■ Work item ■
Search the entries below for the word "City" and copy every line where it appears.

■ The data ■
________

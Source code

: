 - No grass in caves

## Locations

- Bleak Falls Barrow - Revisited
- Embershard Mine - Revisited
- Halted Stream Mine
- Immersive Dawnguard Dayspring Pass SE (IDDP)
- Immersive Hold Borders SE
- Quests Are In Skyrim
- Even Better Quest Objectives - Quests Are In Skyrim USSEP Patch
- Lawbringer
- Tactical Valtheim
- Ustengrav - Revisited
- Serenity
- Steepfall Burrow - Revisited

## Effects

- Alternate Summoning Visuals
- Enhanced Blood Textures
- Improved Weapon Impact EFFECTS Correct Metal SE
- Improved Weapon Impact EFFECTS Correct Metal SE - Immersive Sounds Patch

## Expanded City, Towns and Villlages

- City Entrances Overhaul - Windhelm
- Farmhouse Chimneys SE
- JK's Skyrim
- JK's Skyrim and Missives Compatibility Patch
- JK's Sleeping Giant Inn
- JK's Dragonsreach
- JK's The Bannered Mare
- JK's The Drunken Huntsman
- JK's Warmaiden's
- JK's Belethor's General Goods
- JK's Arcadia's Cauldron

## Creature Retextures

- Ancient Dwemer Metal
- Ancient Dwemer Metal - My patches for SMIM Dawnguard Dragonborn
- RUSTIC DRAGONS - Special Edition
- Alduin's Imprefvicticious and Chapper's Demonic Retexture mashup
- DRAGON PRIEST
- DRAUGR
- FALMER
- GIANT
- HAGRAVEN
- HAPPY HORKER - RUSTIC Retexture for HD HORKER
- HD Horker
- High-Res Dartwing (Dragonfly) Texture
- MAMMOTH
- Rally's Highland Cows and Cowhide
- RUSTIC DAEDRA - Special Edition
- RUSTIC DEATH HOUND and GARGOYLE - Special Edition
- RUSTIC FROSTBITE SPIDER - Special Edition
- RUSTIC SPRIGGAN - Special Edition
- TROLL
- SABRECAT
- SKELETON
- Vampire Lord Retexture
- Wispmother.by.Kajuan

________

■ Finished exercise ■
## Expanded City, Towns and Villlages
- City Entrances Overhaul - Windhelm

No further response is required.